■ TASK DETAILS ■
The response must contain each line of the material that holds "pyinstaller".

▬▬▬▬▬▬▬▬▬▬

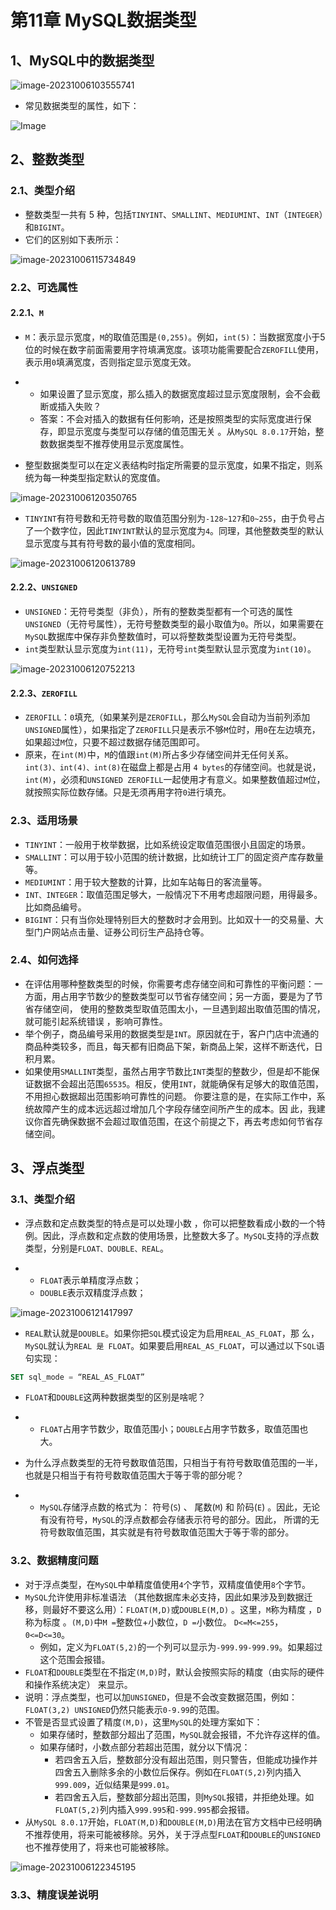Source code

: # 第11章 MySQL数据类型



## 1、MySQL中的数据类型

![image-20231006103555741](https://zcw-typora.oss-cn-nanjing.aliyuncs.com/image-20231006103555741.png)

- 常见数据类型的属性，如下：

![Image](https://zcw-typora.oss-cn-nanjing.aliyuncs.com/Image.png)



## 2、整数类型

### 2.1、类型介绍

- 整数类型一共有 5 种，包括`TINYINT`、`SMALLINT`、`MEDIUMINT`、`INT`（`INTEGER`）和`BIGINT`。
- 它们的区别如下表所示：

![image-20231006115734849](https://zcw-typora.oss-cn-nanjing.aliyuncs.com/image-20231006115734849.png)



### 2.2、可选属性

#### 2.2.1、`M`

- `M`：表示显示宽度，`M`的取值范围是`(0,255)`。例如，`int(5)`：当数据宽度小于5位的时候在数字前面需要用字符填满宽度。该项功能需要配合`ZEROFILL`使用，表示用`0`填满宽度，否则指定显示宽度无效。

- - 如果设置了显示宽度，那么插入的数据宽度超过显示宽度限制，会不会截断或插入失败？
  - 答案：不会对插入的数据有任何影响，还是按照类型的实际宽度进行保存，即显示宽度与类型可以存储的值范围无关 。从`MySQL 8.0.17`开始，整数数据类型不推荐使用显示宽度属性。

- 整型数据类型可以在定义表结构时指定所需要的显示宽度，如果不指定，则系统为每一种类型指定默认的宽度值。

![image-20231006120350765](https://zcw-typora.oss-cn-nanjing.aliyuncs.com/image-20231006120350765.png)

- `TINYINT`有符号数和无符号数的取值范围分别为`-128~127`和`0~255`，由于负号占了一个数字位，因此`TINYINT`默认的显示宽度为`4`。同理，其他整数类型的默认显示宽度与其有符号数的最小值的宽度相同。

![image-20231006120613789](https://zcw-typora.oss-cn-nanjing.aliyuncs.com/image-20231006120613789.png)



#### 2.2.2、`UNSIGNED`

- `UNSIGNED`：无符号类型（非负），所有的整数类型都有一个可选的属性`UNSIGNED`（无符号属性），无符号整数类型的最小取值为`0`。所以，如果需要在`MySQL`数据库中保存非负整数值时，可以将整数类型设置为无符号类型。
- `int`类型默认显示宽度为`int(11)`，无符号`int`类型默认显示宽度为`int(10)`。

![image-20231006120752213](https://zcw-typora.oss-cn-nanjing.aliyuncs.com/image-20231006120752213.png)



#### 2.2.3、`ZEROFILL`

- `ZEROFILL`：`0`填充,（如果某列是`ZEROFILL`，那么`MySQL`会自动为当前列添加`UNSIGNED`属性），如果指定了`ZEROFILL`只是表示不够`M`位时，用`0`在左边填充，如果超过`M`位，只要不超过数据存储范围即可。
- 原来，在`int(M)`中，`M`的值跟`int(M)`所占多少存储空间并无任何关系。`int(3)、int(4)、int(8)`在磁盘上都是占用 `4 bytes`的存储空间。也就是说，`int(M)`，必须和`UNSIGNED ZEROFILL`一起使用才有意义。如果整数值超过`M`位，就按照实际位数存储。只是无须再用字符`0`进行填充。



### 2.3、适用场景

- `TINYINT`：一般用于枚举数据，比如系统设定取值范围很小且固定的场景。
- `SMALLINT`：可以用于较小范围的统计数据，比如统计工厂的固定资产库存数量等。
- `MEDIUMINT`：用于较大整数的计算，比如车站每日的客流量等。
- `INT、INTEGER`：取值范围足够大，一般情况下不用考虑超限问题，用得最多。比如商品编号。
- `BIGINT`：只有当你处理特别巨大的整数时才会用到。比如双十一的交易量、大型门户网站点击量、证券公司衍生产品持仓等。



### 2.4、如何选择

- 在评估用哪种整数类型的时候，你需要考虑存储空间和可靠性的平衡问题：一方面，用占用字节数少的整数类型可以节省存储空间；另一方面，要是为了节省存储空间， 使用的整数类型取值范围太小，一旦遇到超出取值范围的情况，就可能引起系统错误 ，影响可靠性。
- 举个例子，商品编号采用的数据类型是`INT`。原因就在于，客户门店中流通的商品种类较多，而且，每天都有旧商品下架，新商品上架，这样不断迭代，日积月累。
- 如果使用`SMALLINT`类型，虽然占用字节数比`INT`类型的整数少，但是却不能保证数据不会超出范围`65535`。相反，使用`INT`，就能确保有足够大的取值范围，不用担心数据超出范围影响可靠性的问题。 你要注意的是，在实际工作中，系统故障产生的成本远远超过增加几个字段存储空间所产生的成本。因 此，我建议你首先确保数据不会超过取值范围，在这个前提之下，再去考虑如何节省存储空间。



## 3、浮点类型

### 3.1、类型介绍

- 浮点数和定点数类型的特点是可以处理小数 ，你可以把整数看成小数的一个特例。因此，浮点数和定点数的使用场景，比整数大多了。`MySQL`支持的浮点数类型，分别是`FLOAT、DOUBLE、REAL`。

- - `FLOAT`表示单精度浮点数；
  - `DOUBLE`表示双精度浮点数；

![image-20231006121417997](https://zcw-typora.oss-cn-nanjing.aliyuncs.com/image-20231006121417997.png)

- `REAL`默认就是`DOUBLE`。如果你把`SQL`模式设定为启用`REAL_AS_FLOAT`，那 么，`MySQL`就认为`REAL 是 FLOAT`。如果要启用`REAL_AS_FLOAT`，可以通过以下`SQL`语句实现：

```sql
SET sql_mode = “REAL_AS_FLOAT”
```

- `FLOAT`和`DOUBLE`这两种数据类型的区别是啥呢？

- - `FLOAT`占用字节数少，取值范围小；`DOUBLE`占用字节数多，取值范围也大。

- 为什么浮点数类型的无符号数取值范围，只相当于有符号数取值范围的一半，也就是只相当于有符号数取值范围大于等于零的部分呢？

- - `MySQL`存储浮点数的格式为： 符号(`S`) 、 尾数(`M`) 和 阶码(`E`) 。因此，无论有没有符号，`MySQL`的浮点数都会存储表示符号的部分。因此， 所谓的无符号数取值范围，其实就是有符号数取值范围大于等于零的部分。



### 3.2、数据精度问题

- 对于浮点类型，在`MySQL`中单精度值使用`4`个字节，双精度值使用`8`个字节。
- `MySQL`允许使用非标准语法 （其他数据库未必支持，因此如果涉及到数据迁移，则最好不要这么用）：`FLOAT(M,D)`或`DOUBLE(M,D)` 。这里，`M`称为精度 ，`D`称为标度 。`(M,D)`中`M =`整数位+小数位，`D =`小数位。 `D<=M<=255`，`0<=D<=30`。
  - 例如，定义为`FLOAT(5,2)`的一个列可以显示为`-999.99-999.99`。如果超过这个范围会报错。
- `FLOAT`和`DOUBLE`类型在不指定`(M,D)`时，默认会按照实际的精度（由实际的硬件和操作系统决定） 来显示。
- 说明：浮点类型，也可以加`UNSIGNED`，但是不会改变数据范围，例如：`FLOAT(3,2) UNSIGNED`仍然只能表示`0-9.99`的范围。
- 不管是否显式设置了精度`(M,D)`，这里`MySQL`的处理方案如下：
  - 如果存储时，整数部分超出了范围，`MySQL`就会报错，不允许存这样的值。
  - 如果存储时，小数点部分若超出范围，就分以下情况：
    - 若四舍五入后，整数部分没有超出范围，则只警告，但能成功操作并四舍五入删除多余的小数位后保存。例如在`FLOAT(5,2)`列内插入`999.009`，近似结果是`999.01`。
    - 若四舍五入后，整数部分超出范围，则`MySQL`报错，并拒绝处理。如`FLOAT(5,2)`列内插入`999.995`和`-999.995`都会报错。
- 从`MySQL 8.0.17`开始，`FLOAT(M,D)`和`DOUBLE(M,D)`用法在官方文档中已经明确不推荐使用，将来可能被移除。另外，关于浮点型`FLOAT`和`DOUBLE`的`UNSIGNED`也不推荐使用了，将来也可能被移除。

![image-20231006122345195](https://zcw-typora.oss-cn-nanjing.aliyuncs.com/image-20231006122345195.png)



### 3.3、精度误差说明



























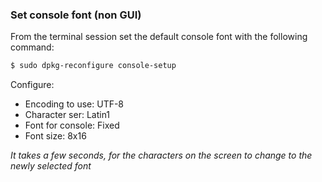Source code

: ### Set console font (non GUI)

From the terminal session set the default console font with the following command:

```bash
$ sudo dpkg-reconfigure console-setup
```

Configure:
- Encoding to use: UTF-8
- Character ser: Latin1
- Font for console: Fixed
- Font size: 8x16

*It takes a few seconds, for the characters on the screen to change to the newly selected font*

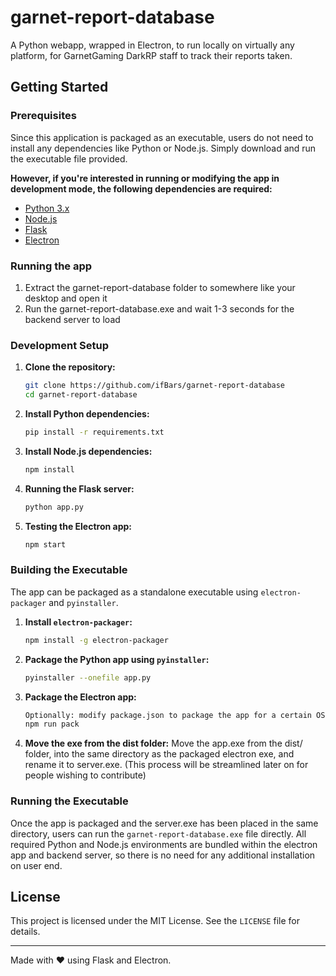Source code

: # garnet-report-database
 A Python webapp, wrapped in Electron, to run locally on virtually any platform, for GarnetGaming DarkRP staff to track their reports taken.

## Getting Started

### Prerequisites
Since this application is packaged as an executable, users do not need to install any dependencies like Python or Node.js. Simply download and run the executable file provided.

**However, if you're interested in running or modifying the app in development mode, the following dependencies are required:**
- [Python 3.x](https://www.python.org/downloads/)
- [Node.js](https://nodejs.org/en/)
- [Flask](https://flask.palletsprojects.com/)
- [Electron](https://www.electronjs.org/)

### Running the app

1. Extract the garnet-report-database folder to somewhere like your desktop and open it
2. Run the garnet-report-database.exe and wait 1-3 seconds for the backend server to load

### Development Setup

1. **Clone the repository:**
   ```bash
   git clone https://github.com/ifBars/garnet-report-database
   cd garnet-report-database
   ```

2. **Install Python dependencies:**
   ```bash
   pip install -r requirements.txt
   ```

3. **Install Node.js dependencies:**
   ```bash
   npm install
   ```

4. **Running the Flask server:**
   ```bash
   python app.py
   ```

5. **Testing the Electron app:**
   ```bash
   npm start
   ```

### Building the Executable

The app can be packaged as a standalone executable using `electron-packager` and `pyinstaller`.

1. **Install `electron-packager`:**
   ```bash
   npm install -g electron-packager
   ```

2. **Package the Python app using `pyinstaller`:**
   ```bash
   pyinstaller --onefile app.py
   ```

3. **Package the Electron app:**
   ```bash
   Optionally: modify package.json to package the app for a certain OS
   npm run pack
   ```

4. **Move the exe from the dist folder:**
   Move the app.exe from the dist/ folder, into the same directory as the packaged electron exe, and rename it to server.exe. (This process will be streamlined later on for people wishing to contribute)

### Running the Executable

Once the app is packaged and the server.exe has been placed in the same directory, users can run the `garnet-report-database.exe` file directly. All required Python and Node.js environments are bundled within the electron app and backend server, so there is no need for any additional installation on user end.

## License
This project is licensed under the MIT License. See the `LICENSE` file for details.

---

Made with ❤️ using Flask and Electron.
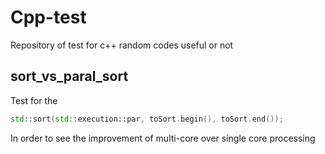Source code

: # Cpp-test

Repository of test for c++ random codes useful or not



## sort_vs_paral_sort

Test for the 

```c++
std::sort(std::execution::par, toSort.begin(), toSort.end());
```

In order to see the improvement of multi-core over single core processing



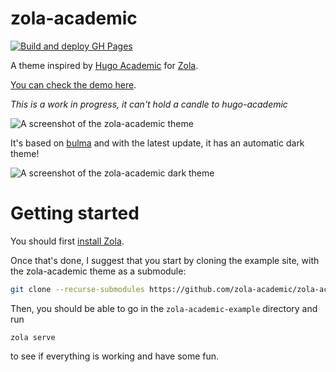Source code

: # zola-academic

[![Build and deploy GH Pages](https://github.com/zola-academic/zola-academic/actions/workflows/main.yml/badge.svg)](https://github.com/zola-academic/zola-academic/actions/workflows/main.yml)

A theme inspired by [Hugo Academic](https://github.com/gcushen/hugo-academic) for [Zola](https://www.getzola.org).

[You can check the demo here](https://zola-academic.github.io).

*This is a work in progress, it can't hold a candle to hugo-academic*

![A screenshot of the zola-academic theme](https://raw.githubusercontent.com/zola-academic/zola-academic/master/screenshot-cropped.png)

It's based on [bulma](https://bulma.io/) and with the latest update, it has an automatic dark theme!

![A screenshot of the zola-academic dark theme](https://raw.githubusercontent.com/zola-academic/zola-academic/master/screenshot-cropped-dark.png)

# Getting started

You should first [install Zola](https://www.getzola.org/documentation/getting-started/installation/).

Once that's done, I suggest that you start by cloning the example site, with the zola-academic theme as a submodule:

``` bash
git clone --recurse-submodules https://github.com/zola-academic/zola-academic-example
```

Then, you should be able to go in the `zola-academic-example` directory and run

```
zola serve
```

to see if everything is working and have some fun.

▬▬▬▬▬▬▬▬▬▬

■ EXERCISE OUTPUT ■
The app can be packaged as a standalone executable using `electron-packager` and `pyinstaller`.
2. **Package the Python app using `pyinstaller`:**
   pyinstaller --onefile app.py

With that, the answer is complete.